#### Information given:
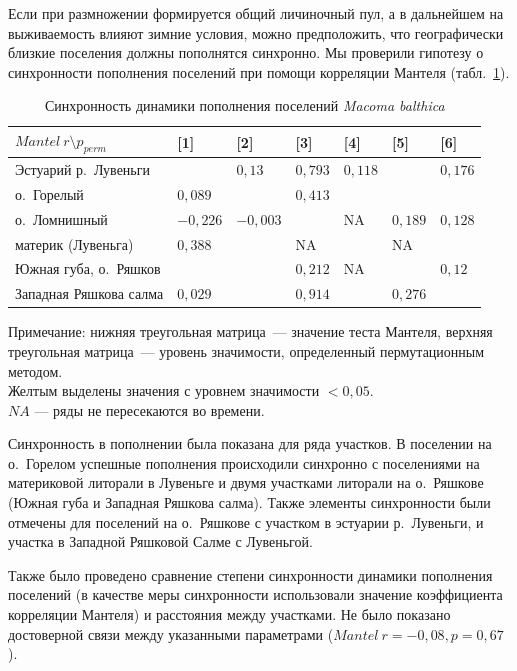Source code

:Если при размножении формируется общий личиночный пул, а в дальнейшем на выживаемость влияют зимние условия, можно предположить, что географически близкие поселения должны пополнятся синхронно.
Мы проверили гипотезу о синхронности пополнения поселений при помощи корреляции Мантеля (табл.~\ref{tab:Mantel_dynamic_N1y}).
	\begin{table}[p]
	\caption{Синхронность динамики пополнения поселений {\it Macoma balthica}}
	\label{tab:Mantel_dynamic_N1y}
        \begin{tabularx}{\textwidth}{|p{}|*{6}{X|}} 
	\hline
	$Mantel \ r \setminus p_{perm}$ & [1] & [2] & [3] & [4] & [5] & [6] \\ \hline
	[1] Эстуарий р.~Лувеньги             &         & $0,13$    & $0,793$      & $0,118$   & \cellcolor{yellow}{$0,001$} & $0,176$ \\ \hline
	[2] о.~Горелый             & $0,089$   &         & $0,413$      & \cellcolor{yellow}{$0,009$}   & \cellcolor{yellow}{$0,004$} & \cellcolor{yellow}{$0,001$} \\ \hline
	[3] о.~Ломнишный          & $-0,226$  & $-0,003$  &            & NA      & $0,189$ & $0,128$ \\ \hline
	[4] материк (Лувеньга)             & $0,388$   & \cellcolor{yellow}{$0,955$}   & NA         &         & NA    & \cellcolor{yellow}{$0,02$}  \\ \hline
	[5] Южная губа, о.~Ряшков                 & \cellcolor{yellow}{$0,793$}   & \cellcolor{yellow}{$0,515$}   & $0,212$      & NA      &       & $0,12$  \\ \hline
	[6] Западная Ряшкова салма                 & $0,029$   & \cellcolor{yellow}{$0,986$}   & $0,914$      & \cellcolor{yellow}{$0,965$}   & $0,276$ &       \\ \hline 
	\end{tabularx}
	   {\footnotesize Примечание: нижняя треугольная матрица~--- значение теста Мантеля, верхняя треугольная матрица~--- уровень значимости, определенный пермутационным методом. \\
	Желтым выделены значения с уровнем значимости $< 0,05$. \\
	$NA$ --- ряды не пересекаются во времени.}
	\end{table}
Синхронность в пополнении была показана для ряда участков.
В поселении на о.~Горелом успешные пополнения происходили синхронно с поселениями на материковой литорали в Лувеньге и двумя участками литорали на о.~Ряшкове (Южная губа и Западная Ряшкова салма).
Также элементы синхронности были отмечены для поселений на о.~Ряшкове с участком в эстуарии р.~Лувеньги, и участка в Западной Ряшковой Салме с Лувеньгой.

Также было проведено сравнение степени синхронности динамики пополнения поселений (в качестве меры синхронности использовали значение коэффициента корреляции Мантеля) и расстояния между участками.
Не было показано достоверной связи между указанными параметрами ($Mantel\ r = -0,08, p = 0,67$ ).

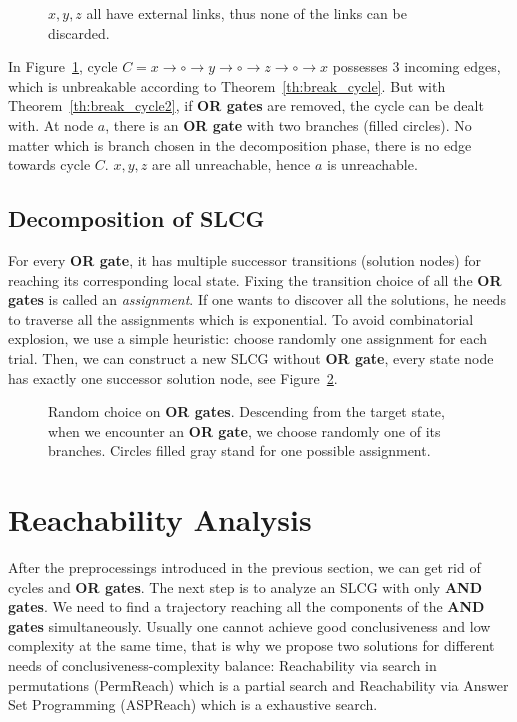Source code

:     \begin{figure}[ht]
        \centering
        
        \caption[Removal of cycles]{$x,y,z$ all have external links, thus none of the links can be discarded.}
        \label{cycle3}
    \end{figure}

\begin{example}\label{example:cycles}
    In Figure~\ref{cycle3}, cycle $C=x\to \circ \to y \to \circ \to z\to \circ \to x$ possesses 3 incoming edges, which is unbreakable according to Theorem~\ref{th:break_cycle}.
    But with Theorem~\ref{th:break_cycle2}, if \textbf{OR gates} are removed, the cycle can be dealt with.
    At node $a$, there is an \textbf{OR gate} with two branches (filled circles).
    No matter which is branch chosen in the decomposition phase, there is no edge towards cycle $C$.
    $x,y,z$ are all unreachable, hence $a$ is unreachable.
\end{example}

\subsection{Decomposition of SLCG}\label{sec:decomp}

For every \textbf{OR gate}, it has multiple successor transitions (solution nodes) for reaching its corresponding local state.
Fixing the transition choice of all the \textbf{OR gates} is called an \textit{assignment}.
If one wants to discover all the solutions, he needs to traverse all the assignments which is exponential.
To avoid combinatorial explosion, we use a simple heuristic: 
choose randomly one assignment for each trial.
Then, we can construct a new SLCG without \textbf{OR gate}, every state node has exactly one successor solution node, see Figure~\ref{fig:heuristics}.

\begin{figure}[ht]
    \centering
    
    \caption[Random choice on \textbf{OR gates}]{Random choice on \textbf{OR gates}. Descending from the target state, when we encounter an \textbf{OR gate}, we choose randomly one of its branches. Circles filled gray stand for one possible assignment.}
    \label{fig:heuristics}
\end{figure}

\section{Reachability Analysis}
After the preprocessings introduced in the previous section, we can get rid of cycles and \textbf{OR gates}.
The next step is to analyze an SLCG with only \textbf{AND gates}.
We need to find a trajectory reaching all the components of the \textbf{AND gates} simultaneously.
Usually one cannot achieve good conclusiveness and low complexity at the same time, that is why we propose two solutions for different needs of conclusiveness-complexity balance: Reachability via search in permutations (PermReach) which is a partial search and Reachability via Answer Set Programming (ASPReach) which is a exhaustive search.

#### Problem description:
Omitting the pictures, write out the material above exactly as it stands.

#### Task response:
Source code

:Если при размножении формируется общий личиночный пул, а в дальнейшем на выживаемость влияют зимние условия, можно предположить, что географически близкие поселения должны пополнятся синхронно.
Мы проверили гипотезу о синхронности пополнения поселений при помощи корреляции Мантеля (табл.~\ref{tab:Mantel_dynamic_N1y}).
	\begin{table}[p]
	\caption{Синхронность динамики пополнения поселений {\it Macoma balthica}}
	\label{tab:Mantel_dynamic_N1y}
        \begin{tabularx}{\textwidth}{|p{}|*{6}{X|}} 
	\hline
	$Mantel \ r \setminus p_{perm}$ & [1] & [2] & [3] & [4] & [5] & [6] \\ \hline
	[1] Эстуарий р.~Лувеньги             &         & $0,13$    & $0,793$      & $0,118$   & \cellcolor{yellow}{$0,001$} & $0,176$ \\ \hline
	[2] о.~Горелый             & $0,089$   &         & $0,413$      & \cellcolor{yellow}{$0,009$}   & \cellcolor{yellow}{$0,004$} & \cellcolor{yellow}{$0,001$} \\ \hline
	[3] о.~Ломнишный          & $-0,226$  & $-0,003$  &            & NA      & $0,189$ & $0,128$ \\ \hline
	[4] материк (Лувеньга)             & $0,388$   & \cellcolor{yellow}{$0,955$}   & NA         &         & NA    & \cellcolor{yellow}{$0,02$}  \\ \hline
	[5] Южная губа, о.~Ряшков                 & \cellcolor{yellow}{$0,793$}   & \cellcolor{yellow}{$0,515$}   & $0,212$      & NA      &       & $0,12$  \\ \hline
	[6] Западная Ряшкова салма                 & $0,029$   & \cellcolor{yellow}{$0,986$}   & $0,914$      & \cellcolor{yellow}{$0,965$}   & $0,276$ &       \\ \hline 
	\end{tabularx}
	   {\footnotesize Примечание: нижняя треугольная матрица~--- значение теста Мантеля, верхняя треугольная матрица~--- уровень значимости, определенный пермутационным методом. \\
	Желтым выделены значения с уровнем значимости $< 0,05$. \\
	$NA$ --- ряды не пересекаются во времени.}
	\end{table}
Синхронность в пополнении была показана для ряда участков.
В поселении на о.~Горелом успешные пополнения происходили синхронно с поселениями на материковой литорали в Лувеньге и двумя участками литорали на о.~Ряшкове (Южная губа и Западная Ряшкова салма).
Также элементы синхронности были отмечены для поселений на о.~Ряшкове с участком в эстуарии р.~Лувеньги, и участка в Западной Ряшковой Салме с Лувеньгой.

Также было проведено сравнение степени синхронности динамики пополнения поселений (в качестве меры синхронности использовали значение коэффициента корреляции Мантеля) и расстояния между участками.
Не было показано достоверной связи между указанными параметрами ($Mantel\ r = -0,08, p = 0,67$ ).

Source code

:     \begin{figure}[ht]
        \centering
        
        \caption[Removal of cycles]{$x,y,z$ all have external links, thus none of the links can be discarded.}
        \label{cycle3}
    \end{figure}

\begin{example}\label{example:cycles}
    In Figure~\ref{cycle3}, cycle $C=x\to \circ \to y \to \circ \to z\to \circ \to x$ possesses 3 incoming edges, which is unbreakable according to Theorem~\ref{th:break_cycle}.
    But with Theorem~\ref{th:break_cycle2}, if \textbf{OR gates} are removed, the cycle can be dealt with.
    At node $a$, there is an \textbf{OR gate} with two branches (filled circles).
    No matter which is branch chosen in the decomposition phase, there is no edge towards cycle $C$.
    $x,y,z$ are all unreachable, hence $a$ is unreachable.
\end{example}

\subsection{Decomposition of SLCG}\label{sec:decomp}

For every \textbf{OR gate}, it has multiple successor transitions (solution nodes) for reaching its corresponding local state.
Fixing the transition choice of all the \textbf{OR gates} is called an \textit{assignment}.
If one wants to discover all the solutions, he needs to traverse all the assignments which is exponential.
To avoid combinatorial explosion, we use a simple heuristic: 
choose randomly one assignment for each trial.
Then, we can construct a new SLCG without \textbf{OR gate}, every state node has exactly one successor solution node, see Figure~\ref{fig:heuristics}.

\begin{figure}[ht]
    \centering
    
    \caption[Random choice on \textbf{OR gates}]{Random choice on \textbf{OR gates}. Descending from the target state, when we encounter an \textbf{OR gate}, we choose randomly one of its branches. Circles filled gray stand for one possible assignment.}
    \label{fig:heuristics}
\end{figure}

\section{Reachability Analysis}
After the preprocessings introduced in the previous section, we can get rid of cycles and \textbf{OR gates}.
The next step is to analyze an SLCG with only \textbf{AND gates}.
We need to find a trajectory reaching all the components of the \textbf{AND gates} simultaneously.
Usually one cannot achieve good conclusiveness and low complexity at the same time, that is why we propose two solutions for different needs of conclusiveness-complexity balance: Reachability via search in permutations (PermReach) which is a partial search and Reachability via Answer Set Programming (ASPReach) which is a exhaustive search.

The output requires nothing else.